• _Exercise directions_
Scan the entries below for the word "through" and copy every line in which it occurs.

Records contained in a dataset
######

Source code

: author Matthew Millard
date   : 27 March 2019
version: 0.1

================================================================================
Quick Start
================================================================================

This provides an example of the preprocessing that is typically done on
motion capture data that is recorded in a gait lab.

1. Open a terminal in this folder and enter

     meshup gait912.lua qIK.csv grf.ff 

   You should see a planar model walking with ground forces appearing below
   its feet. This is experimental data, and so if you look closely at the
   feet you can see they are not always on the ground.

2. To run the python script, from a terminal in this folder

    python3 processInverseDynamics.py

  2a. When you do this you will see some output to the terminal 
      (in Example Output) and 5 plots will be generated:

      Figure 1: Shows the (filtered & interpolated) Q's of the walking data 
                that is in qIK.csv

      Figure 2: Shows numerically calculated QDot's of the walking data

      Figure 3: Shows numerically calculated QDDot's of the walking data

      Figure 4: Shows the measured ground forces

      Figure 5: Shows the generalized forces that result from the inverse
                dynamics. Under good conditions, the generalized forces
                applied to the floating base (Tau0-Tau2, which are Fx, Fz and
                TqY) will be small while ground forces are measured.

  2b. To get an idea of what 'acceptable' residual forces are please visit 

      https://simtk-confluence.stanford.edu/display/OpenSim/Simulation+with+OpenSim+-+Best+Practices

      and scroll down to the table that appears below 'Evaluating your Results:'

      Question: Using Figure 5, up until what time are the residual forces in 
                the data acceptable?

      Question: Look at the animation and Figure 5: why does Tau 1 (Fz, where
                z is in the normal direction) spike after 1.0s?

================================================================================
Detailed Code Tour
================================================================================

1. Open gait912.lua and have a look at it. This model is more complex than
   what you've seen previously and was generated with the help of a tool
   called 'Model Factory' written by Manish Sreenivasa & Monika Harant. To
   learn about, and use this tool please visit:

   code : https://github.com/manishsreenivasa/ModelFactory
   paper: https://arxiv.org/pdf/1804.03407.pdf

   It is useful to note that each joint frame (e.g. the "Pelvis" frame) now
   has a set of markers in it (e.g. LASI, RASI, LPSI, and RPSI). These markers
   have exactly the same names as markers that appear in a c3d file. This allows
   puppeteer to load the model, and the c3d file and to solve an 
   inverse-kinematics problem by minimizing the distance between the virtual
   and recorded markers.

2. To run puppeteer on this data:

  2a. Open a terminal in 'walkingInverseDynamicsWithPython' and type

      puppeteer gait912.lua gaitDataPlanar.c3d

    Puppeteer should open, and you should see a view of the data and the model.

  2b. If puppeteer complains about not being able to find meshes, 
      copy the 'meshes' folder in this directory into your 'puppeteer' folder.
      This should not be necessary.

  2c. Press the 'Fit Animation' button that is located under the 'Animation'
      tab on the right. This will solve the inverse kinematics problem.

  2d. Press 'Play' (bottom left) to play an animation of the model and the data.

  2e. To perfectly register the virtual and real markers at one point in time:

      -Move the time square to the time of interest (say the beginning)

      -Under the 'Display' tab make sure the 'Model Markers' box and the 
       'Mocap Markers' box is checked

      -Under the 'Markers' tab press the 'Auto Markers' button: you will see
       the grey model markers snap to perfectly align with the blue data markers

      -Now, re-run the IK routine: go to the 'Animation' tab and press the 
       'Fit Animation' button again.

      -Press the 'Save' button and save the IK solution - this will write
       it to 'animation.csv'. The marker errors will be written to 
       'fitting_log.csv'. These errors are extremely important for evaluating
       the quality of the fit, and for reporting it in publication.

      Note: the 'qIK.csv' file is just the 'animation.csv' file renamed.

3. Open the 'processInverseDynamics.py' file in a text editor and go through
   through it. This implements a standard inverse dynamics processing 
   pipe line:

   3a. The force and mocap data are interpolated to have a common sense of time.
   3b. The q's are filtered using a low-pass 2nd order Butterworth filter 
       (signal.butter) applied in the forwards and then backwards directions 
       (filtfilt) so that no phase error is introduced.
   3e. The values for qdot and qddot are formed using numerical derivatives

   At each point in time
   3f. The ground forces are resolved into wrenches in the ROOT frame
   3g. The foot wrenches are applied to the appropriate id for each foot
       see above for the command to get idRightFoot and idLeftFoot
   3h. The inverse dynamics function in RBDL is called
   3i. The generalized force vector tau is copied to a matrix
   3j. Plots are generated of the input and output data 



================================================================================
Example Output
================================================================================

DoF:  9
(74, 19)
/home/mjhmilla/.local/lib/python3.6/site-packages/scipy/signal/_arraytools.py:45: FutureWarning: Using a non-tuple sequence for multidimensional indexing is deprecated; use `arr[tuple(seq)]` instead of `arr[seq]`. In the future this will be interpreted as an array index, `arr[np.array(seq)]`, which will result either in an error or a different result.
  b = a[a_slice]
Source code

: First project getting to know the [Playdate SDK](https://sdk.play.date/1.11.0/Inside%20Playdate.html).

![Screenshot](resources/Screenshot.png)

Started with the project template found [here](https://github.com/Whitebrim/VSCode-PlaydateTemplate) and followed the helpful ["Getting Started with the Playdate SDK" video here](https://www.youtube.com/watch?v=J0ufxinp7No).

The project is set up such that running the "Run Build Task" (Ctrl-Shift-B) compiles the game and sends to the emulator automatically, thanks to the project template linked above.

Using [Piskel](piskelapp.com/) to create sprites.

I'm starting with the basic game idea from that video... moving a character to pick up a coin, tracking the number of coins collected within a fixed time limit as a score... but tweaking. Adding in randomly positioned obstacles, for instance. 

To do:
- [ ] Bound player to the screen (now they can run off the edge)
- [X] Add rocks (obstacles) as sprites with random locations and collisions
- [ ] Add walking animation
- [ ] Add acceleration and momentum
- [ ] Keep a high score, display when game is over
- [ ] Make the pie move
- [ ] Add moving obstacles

######

• _Output for this exercise_
3. Open the 'processInverseDynamics.py' file in a text editor and go through
   through it. This implements a standard inverse dynamics processing 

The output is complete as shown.